**SUPPLIED DATA:**
★ ★ ★ ★ ★
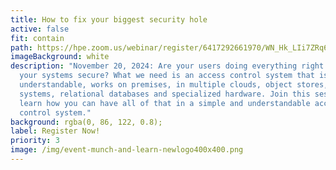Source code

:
 ```yaml
---
title: How to fix your biggest security hole
active: false
fit: contain
path: https://hpe.zoom.us/webinar/register/6417292661970/WN_Hk_LIi7ZRq6oY4PCzpqr6w
imageBackground: white
description: "November 20, 2024: Are your users doing everything right to keep
  your systems secure? What we need is an access control system that is
  understandable, works on premises, in multiple clouds, object stores, file
  systems, relational databases and specialized hardware. Join this session to
  learn how you can have all of that in a simple and understandable access
  control system."
background: rgba(0, 86, 122, 0.8);
label: Register Now!
priority: 3
image: /img/event-munch-and-learn-newlogo400x400.png
---
```


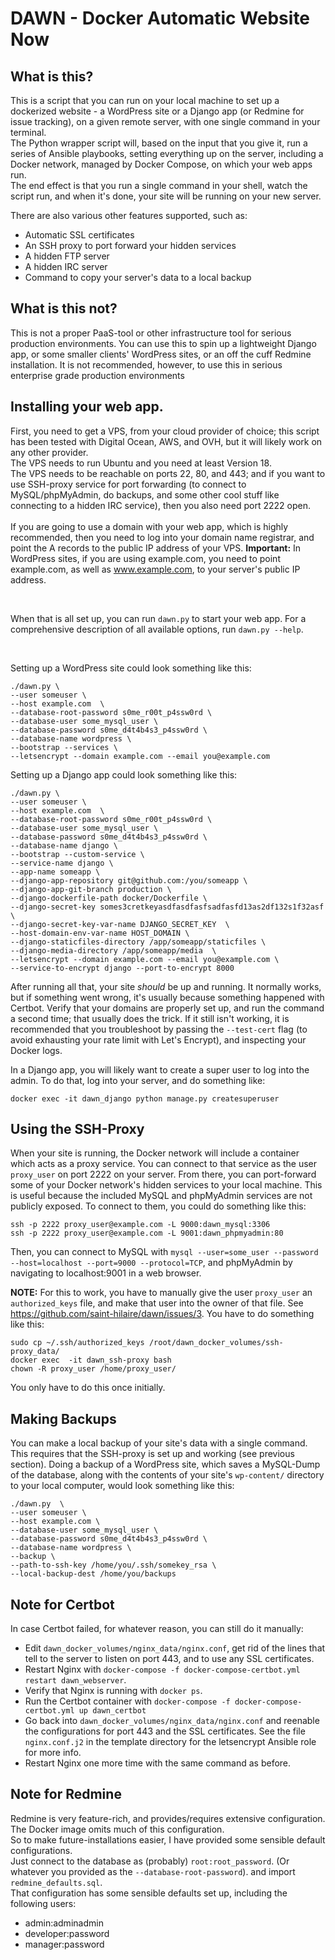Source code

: # DAWN - Docker Automatic Website Now

## What is this?

This is a script that you can run on your local machine to set up a dockerized website - a WordPress site or a Django app (or Redmine for issue tracking), on a given remote server, with one single command in your terminal. 
<br>
The Python wrapper script will, based on the input that you give it, run a series of Ansible playbooks, setting everything up on the server, including a Docker network, managed by Docker Compose, on which your web apps run.
<br>
The end effect is that you run a single command in your shell, watch the script run, and when it's done, your site will be running on your new server.
<br>

There are also various other features supported, such as:

- Automatic SSL certificates
- An SSH proxy to port forward your hidden services
- A hidden FTP server
- A hidden IRC server
- Command to copy your server's data to a local backup

## What is this not?

This is not a proper PaaS-tool or other infrastructure tool for serious production environments. You can use this to spin up a lightweight Django app, or some smaller clients' WordPress sites, or an off the cuff Redmine installation. It is not recommended, however, to use this in serious enterprise grade production environments

## Installing your web app.

First, you need to get a VPS, from your cloud provider of choice; this script has been tested with Digital Ocean, AWS, and OVH, but it will likely work on any other provider.
<br>
The VPS needs to run Ubuntu and you need at least Version 18.
<br>
The VPS needs to be reachable on ports 22, 80, and 443; and if you want to use SSH-proxy service for port forwarding (to connect to MySQL/phpMyAdmin, do backups, and some other cool stuff like connecting to a hidden IRC service), then you also need port 2222 open.   
<br>
If you are going to use a domain with your web app, which is highly recommended, then you need to log into your domain name registrar, and point the A records to the public IP address of your VPS. **Important:** In WordPress sites, if you are using example.com, you need to point example.com, as well as www.example.com, to your server's public IP address.

<br>

When that is all set up, you can run `dawn.py` to start your web app. For a comprehensive description of all available options, run `dawn.py --help`.

<br>

Setting up a WordPress site could look something like this:
```
./dawn.py \
--user someuser \
--host example.com  \
--database-root-password s0me_r00t_p4ssw0rd \
--database-user some_mysql_user \
--database-password s0me_d4t4b4s3_p4ssw0rd \
--database-name wordpress \
--bootstrap --services \
--letsencrypt --domain example.com --email you@example.com
```

Setting up a Django app could look something like this:
```
./dawn.py \
--user someuser \
--host example.com  \
--database-root-password s0me_r00t_p4ssw0rd \
--database-user some_mysql_user \
--database-password s0me_d4t4b4s3_p4ssw0rd \
--database-name django \
--bootstrap --custom-service \
--service-name django \
--app-name someapp \
--django-app-repository git@github.com:/you/someapp \
--django-app-git-branch production \
--django-dockerfile-path docker/Dockerfile \
--django-secret-key somes3cretkeyasdfasdfasfsadfasfd13as2df132s1f32asf \
--django-secret-key-var-name DJANGO_SECRET_KEY  \
--host-domain-env-var-name HOST_DOMAIN \
--django-staticfiles-directory /app/someapp/staticfiles \
--django-media-directory /app/someapp/media  \
--letsencrypt --domain example.com --email you@example.com \
--service-to-encrypt django --port-to-encrypt 8000
```

After running all that, your site *should* be up and running. It normally works, but if something went wrong, it's usually because something happened with Certbot. Verify that your domains are properly set up, and run the command a second time; that usually does the trick. If it still isn't working, it is recommended that you troubleshoot by passing the  `--test-cert` flag (to avoid exhausting your rate limit with Let's Encrypt), and inspecting your Docker logs.

In a Django app, you will likely want to create a super user to log into the admin. To do that, log into your server, and do something like:
```
docker exec -it dawn_django python manage.py createsuperuser
```

## Using the SSH-Proxy
When your site is running, the Docker network will include a container which acts as a proxy service. You can connect to that service as the user `proxy_user` on port 2222 on your server. From there, you can port-forward some of your Docker network's hidden services to your local machine. This is useful because the included MySQL and phpMyAdmin services are not publicly exposed. To connect to them, you could do something like this:
```
ssh -p 2222 proxy_user@example.com -L 9000:dawn_mysql:3306
ssh -p 2222 proxy_user@example.com -L 9001:dawn_phpmyadmin:80
```

Then, you can connect to MySQL with `mysql --user=some_user --password --host=localhost --port=9000 --protocol=TCP`, and phpMyAdmin by navigating to localhost:9001 in a web browser.

**NOTE:** For this to work, you have to manually give the user `proxy_user` an `authorized_keys` file, and make that user into the owner of that file. See https://github.com/saint-hilaire/dawn/issues/3. You have to do something like this:
```
sudo cp ~/.ssh/authorized_keys /root/dawn_docker_volumes/ssh-proxy_data/ 
docker exec  -it dawn_ssh-proxy bash
chown -R proxy_user /home/proxy_user/
```
You only have to do this once initially.


## Making Backups
You can make a local backup of your site's data with a single command. This requires that the SSH-proxy is set up and working (see previous section). Doing a backup of a WordPress site, which saves a MySQL-Dump of the database, along with the contents of your site's `wp-content/` directory to your local computer, would look something like this:
```
./dawn.py  \
--user someuser \
--host example.com \
--database-user some_mysql_user \
--database-password s0me_d4t4b4s3_p4ssw0rd \
--database-name wordpress \
--backup \
--path-to-ssh-key /home/you/.ssh/somekey_rsa \
--local-backup-dest /home/you/backups
```



## Note for Certbot

In case Certbot failed, for whatever reason, you can still do it manually:    

- Edit `dawn_docker_volumes/nginx_data/nginx.conf`, get rid of the lines that tell to the server to listen on port 443, and to use any SSL certificates.
- Restart Nginx with `docker-compose -f docker-compose-certbot.yml restart dawn_webserver`.
- Verify that Nginx is running with `docker ps`.
- Run the Certbot container with `docker-compose -f docker-compose-certbot.yml up dawn_certbot`
- Go back into `dawn_docker_volumes/nginx_data/nginx.conf` and reenable the configurations for port 443 and the SSL certificates. See the file `nginx.conf.j2` in the template directory for the letsencrypt Ansible role for more info.
- Restart Nginx one more time with the same command as before.


## Note for Redmine

Redmine is very feature-rich, and provides/requires extensive configuration.   
The Docker image omits much of this configuration.   
So to make future-installations easier, I have provided some sensible default configurations.   
Just connect to the database as (probably) `root:root_password`. (Or whatever you provided as the `--database-root-password`). and import `redmine_defaults.sql`.    
That configuration has some sensible defaults set up, including the following users:
- admin:adminadmin
- developer:password
- manager:password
★ ★ ★ ★ ★
**WORK ORDER:**
Copy every line of the data above in which the string "configurations" appears.

**RESULT OF THE EXERCISE:**
- Go back into `dawn_docker_volumes/nginx_data/nginx.conf` and reenable the configurations for port 443 and the SSL certificates. See the file `nginx.conf.j2` in the template directory for the letsencrypt Ansible role for more info.
So to make future-installations easier, I have provided some sensible default configurations.   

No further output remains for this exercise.